§ **Given records**:

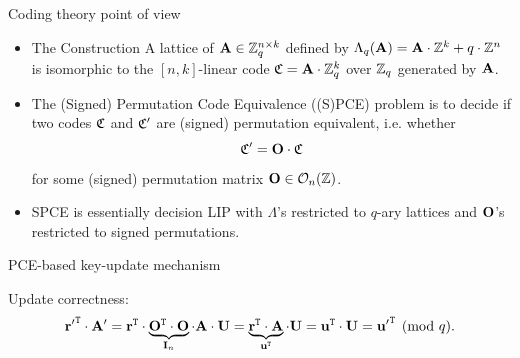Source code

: \documentclass[xcolor=table,10pt,aspectratio=169]{beamer}
\begin{document}
\begin{frame}{Coding theory point of view}
  \begin{itemize}[label=\textbullet]
    \item The Construction A lattice of \(\mathbf{A} \in \mathbb{Z}_q^{n \times k}\) defined by \(\Lambda_q(\mathbf{A}) = \mathbf{A} \cdot \mathbb{Z}^k + q \cdot \mathbb{Z}^n\) is isomorphic to the \([n,k]\)-linear code \(\mathfrak{C} = \mathbf{A} \cdot \mathbb{Z}_q^k\) over \(\mathbb{Z}_q\) generated by \(\mathbf{A}\).
      \vfill
      \pause
    \item The (Signed) Permutation Code Equivalence ((S)PCE) problem is to decide if two codes \(\mathfrak{C}\) and \(\mathfrak{C}'\) are (signed) permutation equivalent, i.e. whether
      \[
        \mathfrak{C}' = \mathbf{O} \cdot \mathfrak{C}
      \]
      for some (signed) permutation matrix \(\mathbf{O} \in \mathcal{O}_n(\mathbb{Z})\).
      \vfill
      \pause
    \item SPCE is essentially decision LIP with \(\Lambda\)'s restricted to \(q\)-ary lattices and \(\mathbf{O}\)'s restricted to signed permutations.
  \end{itemize}
\end{frame}

\begin{frame}{PCE-based key-update mechanism}
  \begin{figure}
    \centering
    \begin{pchstack}[boxed]

      \pchspace

    \end{pchstack}
  \end{figure}
  \vfill
  Update correctness: 
  \[
    \mathbf{r'}^{\mathtt{T}} \cdot \mathbf{A'}
    = \mathbf{r}^{\mathtt{T}} \cdot \underbrace{\mathbf{O}^{\mathtt{T}} \cdot \mathbf{O}}_{\mathbf{I}_n} \cdot \mathbf{A} \cdot \mathbf{U}
    = \underbrace{\mathbf{r}^{\mathtt{T}} \cdot \mathbf{A}}_{\mathbf{u}^{\mathtt{T}}} \cdot \mathbf{U}
    = \mathbf{u}^{\mathtt{T}} \cdot \mathbf{U}
    = \mathbf{u'}^{\mathtt{T}} \pmod q.
  \]
\end{frame}
\end{document}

§ **Work to be completed**:
Leaving out the images, return the entries above exactly as they read.

§ **Task solution**:
Source code

: \documentclass[xcolor=table,10pt,aspectratio=169]{beamer}
\begin{document}
\begin{frame}{Coding theory point of view}
  \begin{itemize}[label=\textbullet]
    \item The Construction A lattice of \(\mathbf{A} \in \mathbb{Z}_q^{n \times k}\) defined by \(\Lambda_q(\mathbf{A}) = \mathbf{A} \cdot \mathbb{Z}^k + q \cdot \mathbb{Z}^n\) is isomorphic to the \([n,k]\)-linear code \(\mathfrak{C} = \mathbf{A} \cdot \mathbb{Z}_q^k\) over \(\mathbb{Z}_q\) generated by \(\mathbf{A}\).
      \vfill
      \pause
    \item The (Signed) Permutation Code Equivalence ((S)PCE) problem is to decide if two codes \(\mathfrak{C}\) and \(\mathfrak{C}'\) are (signed) permutation equivalent, i.e. whether
      \[
        \mathfrak{C}' = \mathbf{O} \cdot \mathfrak{C}
      \]
      for some (signed) permutation matrix \(\mathbf{O} \in \mathcal{O}_n(\mathbb{Z})\).
      \vfill
      \pause
    \item SPCE is essentially decision LIP with \(\Lambda\)'s restricted to \(q\)-ary lattices and \(\mathbf{O}\)'s restricted to signed permutations.
  \end{itemize}
\end{frame}

\begin{frame}{PCE-based key-update mechanism}
  \begin{figure}
    \centering
    \begin{pchstack}[boxed]

      \pchspace

    \end{pchstack}
  \end{figure}
  \vfill
  Update correctness: 
  \[
    \mathbf{r'}^{\mathtt{T}} \cdot \mathbf{A'}
    = \mathbf{r}^{\mathtt{T}} \cdot \underbrace{\mathbf{O}^{\mathtt{T}} \cdot \mathbf{O}}_{\mathbf{I}_n} \cdot \mathbf{A} \cdot \mathbf{U}
    = \underbrace{\mathbf{r}^{\mathtt{T}} \cdot \mathbf{A}}_{\mathbf{u}^{\mathtt{T}}} \cdot \mathbf{U}
    = \mathbf{u}^{\mathtt{T}} \cdot \mathbf{U}
    = \mathbf{u'}^{\mathtt{T}} \pmod q.
  \]
\end{frame}
\end{document}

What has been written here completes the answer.